We studied the association between these two polymorphisms and VTE in a hospital-based case–control study. We also assessed whether an independent or interactive association exists between Aα-fibrinogen Thr312Ala and FXIII Val34Leu polymorphisms and VTE. Fibrinogen Aα-Thr312Ala and FXIII Val34Leu polymorphisms were determined after PCR and restriction endonuclease digestion in 286 patients with idiopathic VTE and 286 age- and gender-matched controls. Results were analysed using a conditional logistic regression model for matched series.

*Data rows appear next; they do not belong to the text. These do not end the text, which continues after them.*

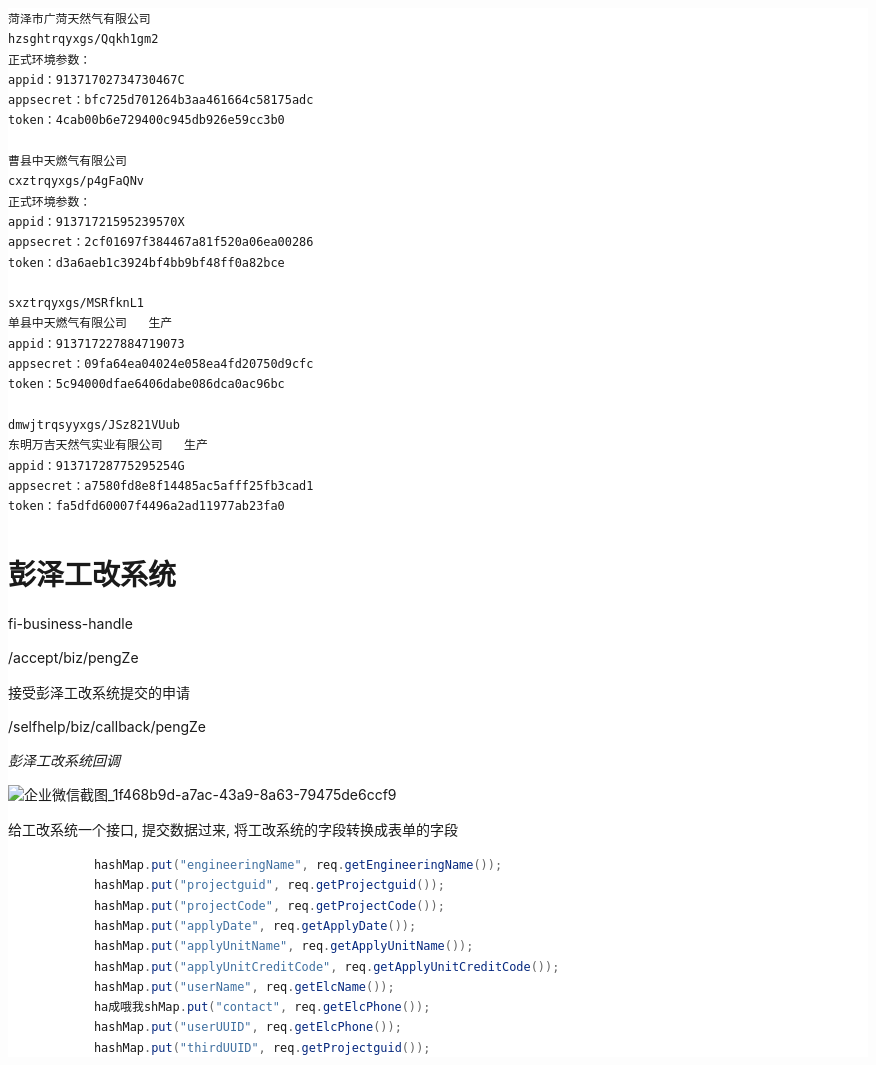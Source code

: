 
```
菏泽市广菏天然气有限公司
hzsghtrqyxgs/Qqkh1gm2
正式环境参数：
appid：91371702734730467C
appsecret：bfc725d701264b3aa461664c58175adc
token：4cab00b6e729400c945db926e59cc3b0

曹县中天燃气有限公司
cxztrqyxgs/p4gFaQNv
正式环境参数：
appid：91371721595239570X
appsecret：2cf01697f384467a81f520a06ea00286
token：d3a6aeb1c3924bf4bb9bf48ff0a82bce

sxztrqyxgs/MSRfknL1
单县中天燃气有限公司   生产
appid：913717227884719073
appsecret：09fa64ea04024e058ea4fd20750d9cfc
token：5c94000dfae6406dabe086dca0ac96bc

dmwjtrqsyyxgs/JSz821VUub
东明万吉天然气实业有限公司   生产
appid：91371728775295254G
appsecret：a7580fd8e8f14485ac5afff25fb3cad1
token：fa5dfd60007f4496a2ad11977ab23fa0
```

# 彭泽工改系统

fi-business-handle

/accept/biz/pengZe 

接受彭泽工改系统提交的申请 

/selfhelp/biz/callback/pengZe

*彭泽工改系统回调*

![企业微信截图_1f468b9d-a7ac-43a9-8a63-79475de6ccf9](/Users/chenxi/Library/Containers/com.tencent.WeWorkMac/Data/Documents/Profiles/6D0B45F71B0B1AC1F454F69A0648B0DF/Caches/Images/2023-07/21d66828b360ba7290167b201f807456_HD/企业微信截图_1f468b9d-a7ac-43a9-8a63-79475de6ccf9.png)

给工改系统一个接口, 提交数据过来, 将工改系统的字段转换成表单的字段

```java
            hashMap.put("engineeringName", req.getEngineeringName());
            hashMap.put("projectguid", req.getProjectguid());
            hashMap.put("projectCode", req.getProjectCode());
            hashMap.put("applyDate", req.getApplyDate());
            hashMap.put("applyUnitName", req.getApplyUnitName());
            hashMap.put("applyUnitCreditCode", req.getApplyUnitCreditCode());
            hashMap.put("userName", req.getElcName());
            ha成哦我shMap.put("contact", req.getElcPhone());
            hashMap.put("userUUID", req.getElcPhone());
            hashMap.put("thirdUUID", req.getProjectguid());
```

The Fg-Aα 312Ala allele was associated with higher risk of VTE (OR 1.5; 95%CI: 1.1 to 2.2, p=0.01) while the FXIII 34Leu allele appeared protective (OR 0.7; 95%CI: 0.6 to 0.9, p=0.02). Both alleles demonstrated an independent association with idiopathic VTE after adjustment for Factor V Leiden and G20210A prothrombin polymorphisms. There was no interaction between the fibrinogen Aα-Thr312Ala and FXIII Val34Leu polymorphisms for the risk of VTE.
In this case-control study, the fibrinogen Fg-Aα 312Ala allele was associated with an increased risk of VTE. The FXIII 34Leu allele was also significantly associated with a lower risk of VTE without any interaction between the two polymorphisms studied.